EXCLUSIVE: Saudi Arabia invites prequalification for major sewage treatment plant

12 February 2018
Greenfield sewage treatment plant deal will include operation of existing Jeddah Airport sewage treatment plant

Saudi Arabia’s Water & Electricity Company (WEC) has issued the request for qualification (RFQ) for its planned Jeddah Airport 2 independent sewage treatment project (ISTP).

 

The project is likely to include the development of the greenfield Jeddah Airport 2 sewage treatment plant (STP) under a public-private partnership (PPP) model, in addition to the acquisition, refurbishment, operation and transfer of the existing 350,000 cm/d Jeddah Airport STP, which was originally built under a standard engineering, procurement and construction (EPC) contract. Developers have been invited to submit prequalification entries by 15 March.

 

MEED reported in January that WEC had extended the deadline to 1 February for companies to submit expressions of interest (EOI) for the planned Jeddah Airport 2 ISTP. 

 

The client had originally set a deadline of 30 November for interested firms to submit EOIs for the project, but has since extended the deadline to give more companies time to register interest in time for the prequalification process and subsequent tender.

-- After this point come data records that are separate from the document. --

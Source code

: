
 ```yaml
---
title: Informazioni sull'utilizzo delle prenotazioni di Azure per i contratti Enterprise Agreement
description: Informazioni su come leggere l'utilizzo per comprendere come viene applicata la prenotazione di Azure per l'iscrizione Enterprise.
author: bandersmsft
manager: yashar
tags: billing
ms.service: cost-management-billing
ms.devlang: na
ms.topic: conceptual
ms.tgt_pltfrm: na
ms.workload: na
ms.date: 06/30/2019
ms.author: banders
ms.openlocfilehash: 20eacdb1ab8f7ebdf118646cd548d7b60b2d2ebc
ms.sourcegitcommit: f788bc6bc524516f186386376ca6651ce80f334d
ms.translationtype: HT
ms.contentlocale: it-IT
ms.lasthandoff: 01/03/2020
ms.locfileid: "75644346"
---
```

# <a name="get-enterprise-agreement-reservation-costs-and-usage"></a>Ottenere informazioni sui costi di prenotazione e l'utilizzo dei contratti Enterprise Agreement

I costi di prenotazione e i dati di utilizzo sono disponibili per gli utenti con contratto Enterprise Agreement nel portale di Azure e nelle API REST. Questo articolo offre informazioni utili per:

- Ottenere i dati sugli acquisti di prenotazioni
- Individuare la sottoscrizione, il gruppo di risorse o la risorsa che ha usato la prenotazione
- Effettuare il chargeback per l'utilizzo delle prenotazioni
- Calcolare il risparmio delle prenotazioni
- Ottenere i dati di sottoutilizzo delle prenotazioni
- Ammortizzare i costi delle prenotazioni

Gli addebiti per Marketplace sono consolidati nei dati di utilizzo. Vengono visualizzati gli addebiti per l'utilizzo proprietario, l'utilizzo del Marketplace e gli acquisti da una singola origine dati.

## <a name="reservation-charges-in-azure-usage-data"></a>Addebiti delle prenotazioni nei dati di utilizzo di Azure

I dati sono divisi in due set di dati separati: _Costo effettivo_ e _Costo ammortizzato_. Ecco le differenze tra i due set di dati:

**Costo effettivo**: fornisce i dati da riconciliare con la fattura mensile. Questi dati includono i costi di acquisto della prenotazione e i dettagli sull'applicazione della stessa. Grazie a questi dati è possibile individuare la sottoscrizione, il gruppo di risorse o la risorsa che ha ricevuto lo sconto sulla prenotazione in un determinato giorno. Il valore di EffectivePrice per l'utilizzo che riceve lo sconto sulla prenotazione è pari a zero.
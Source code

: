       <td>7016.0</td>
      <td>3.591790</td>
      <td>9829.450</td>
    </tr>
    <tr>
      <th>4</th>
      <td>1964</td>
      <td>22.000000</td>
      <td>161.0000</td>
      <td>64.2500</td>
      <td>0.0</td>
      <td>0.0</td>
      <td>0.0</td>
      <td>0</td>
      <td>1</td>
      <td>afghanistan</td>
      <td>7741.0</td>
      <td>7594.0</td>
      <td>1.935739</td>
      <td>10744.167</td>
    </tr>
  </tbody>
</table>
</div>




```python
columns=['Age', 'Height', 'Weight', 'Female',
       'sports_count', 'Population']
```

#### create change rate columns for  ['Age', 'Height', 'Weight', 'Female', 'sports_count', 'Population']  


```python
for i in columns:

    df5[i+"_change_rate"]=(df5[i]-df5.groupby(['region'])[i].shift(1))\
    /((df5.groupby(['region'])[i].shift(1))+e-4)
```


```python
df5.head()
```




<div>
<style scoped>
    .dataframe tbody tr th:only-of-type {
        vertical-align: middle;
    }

The planned Jeddah Airport 2 ISTP will have a treatment capacity of 500,000 cubic metres a day (cm/d), and will be located adjacent to the existing 350,000 cm/d Jeddah Airport sewage treatment plant (STP).

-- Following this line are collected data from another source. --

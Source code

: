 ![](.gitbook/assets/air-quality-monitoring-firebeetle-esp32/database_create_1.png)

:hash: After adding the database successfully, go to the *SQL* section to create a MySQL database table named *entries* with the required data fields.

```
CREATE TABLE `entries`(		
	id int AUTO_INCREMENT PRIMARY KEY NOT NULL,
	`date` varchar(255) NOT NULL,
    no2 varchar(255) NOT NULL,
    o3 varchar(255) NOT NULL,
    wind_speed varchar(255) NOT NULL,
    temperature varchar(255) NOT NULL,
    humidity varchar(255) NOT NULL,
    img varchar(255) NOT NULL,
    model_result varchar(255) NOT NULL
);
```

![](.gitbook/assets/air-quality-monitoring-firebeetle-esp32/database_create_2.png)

The Jeddah Airport 2 project has faced a number of delays, having already twice been tendered under the EPC model. The project was originally tendered in 2012, but faced numerous delays as the client reconsidered the size and procurement model for the scheme. The STP was retendered as an EPC project in 2015, with the deadline for proposals postponed several times until December 2016. However, the client has now decided to move ahead with the project either as a PPP scheme.

The Jeddah Airport 2 project is the second major STP that the kingdom is planning to proceed with under a public-private partnership (PPP) model.

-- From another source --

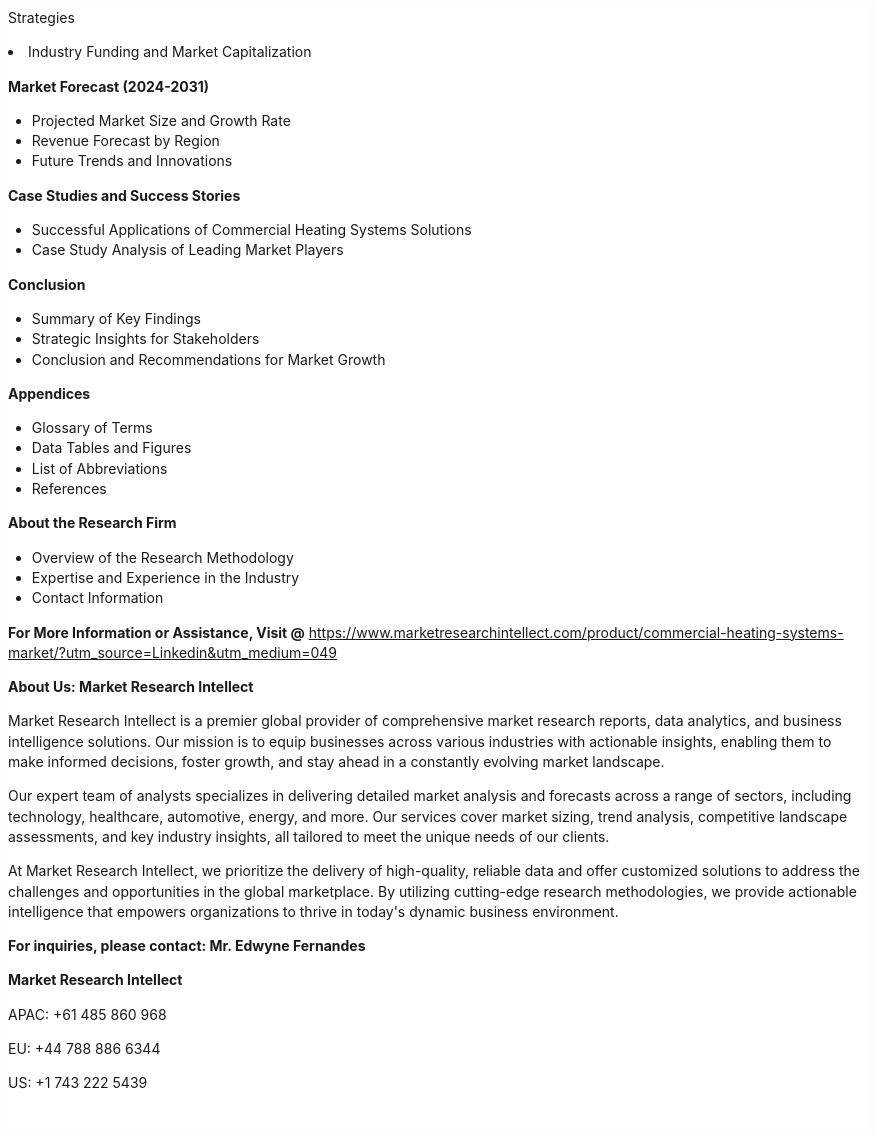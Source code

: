 Strategies</li><li>Industry Funding and Market Capitalization</li></ul><p><strong>Market Forecast (2024-2031)</strong></p><ul><li>Projected Market Size and Growth Rate</li><li>Revenue Forecast by Region</li><li>Future Trends and Innovations</li></ul><p><strong>Case Studies and Success Stories</strong></p><ul><li>Successful Applications of Commercial Heating Systems Solutions</li><li>Case Study Analysis of Leading Market Players</li></ul><p><strong>Conclusion</strong></p><ul><li>Summary of Key Findings</li><li>Strategic Insights for Stakeholders</li><li>Conclusion and Recommendations for Market Growth</li></ul><p><strong>Appendices</strong></p><ul><li>Glossary of Terms</li><li>Data Tables and Figures</li><li>List of Abbreviations</li><li>References</li></ul><p><strong>About the Research Firm</strong></p><ul><li>Overview of the Research Methodology</li><li>Expertise and Experience in the Industry</li><li>Contact Information</li></ul></div><div class="article-main__content" data-test-id="publishing-text-block"><p><span class="font-[700]"><strong>For More Information or Assistance, Visit @</strong>&nbsp;<a href="https://www.marketresearchintellect.com/product/commercial-heating-systems-market/?utm_source=Linkedin&utm_medium=049">https://www.marketresearchintellect.com/product/commercial-heating-systems-market/?utm_source=Linkedin&utm_medium=049</a></span></p><p><strong>About Us: Market Research Intellect</strong></p><p>Market Research Intellect is a premier global provider of comprehensive market research reports, data analytics, and business intelligence solutions. Our mission is to equip businesses across various industries with actionable insights, enabling them to make informed decisions, foster growth, and stay ahead in a constantly evolving market landscape.</p><p>Our expert team of analysts specializes in delivering detailed market analysis and forecasts across a range of sectors, including technology, healthcare, automotive, energy, and more. Our services cover market sizing, trend analysis, competitive landscape assessments, and key industry insights, all tailored to meet the unique needs of our clients.</p><p>At Market Research Intellect, we prioritize the delivery of high-quality, reliable data and offer customized solutions to address the challenges and opportunities in the global marketplace. By utilizing cutting-edge research methodologies, we provide actionable intelligence that empowers organizations to thrive in today's dynamic business environment.</p><p><strong>For inquiries, please contact: Mr. Edwyne Fernandes</strong></p><p><strong>Market Research Intellect</strong></p><p>APAC: +61 485 860 968</p><p>EU: +44 788 886 6344</p><p>US: +1 743 222 5439</p></div><div class="article-main__content" data-test-id="publishing-text-block">&nbsp;</div>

For the first project, WEC is planning to oversee the development of a 330,000 cm/d ISTP in Dammam, in the eastern province of the kingdom. The project will be developed under a 25-year sewage treatment agreement (STA), under which the sewage capacity will be provided by the National Water Company (NWC). WEC’s obligations under the STA will be guaranteed by a credit support agreement from the Saudi government.

MEED recently reported that WEC had received prequalification entries from 15 companies for the planned Dammam plant.

For both projects, the successful developer will develop the project/bundle under a 25 year STA with WEC, under which the sewage capacity will be provided by NWC.

The advisory team working on the Dammam and Jeddah Airport 2 ISTP projects will be led by Japan’s Mizuho Bank, financial adviser, and will also include UK-based Atkins, owned by Canada’s SNC Lavalin, technical adviser, and US-based law firm White & Case as legal adviser.

The move towards the PPP model for developing STPs is part of the kingdom’s move towards attracting private financing for all future major utility schemes as a result of the severe impact the drop in oil prices is having on the government’s revenues. Privatising utilities is a key part of the kingdom’s Vision 2030 economic reform programme.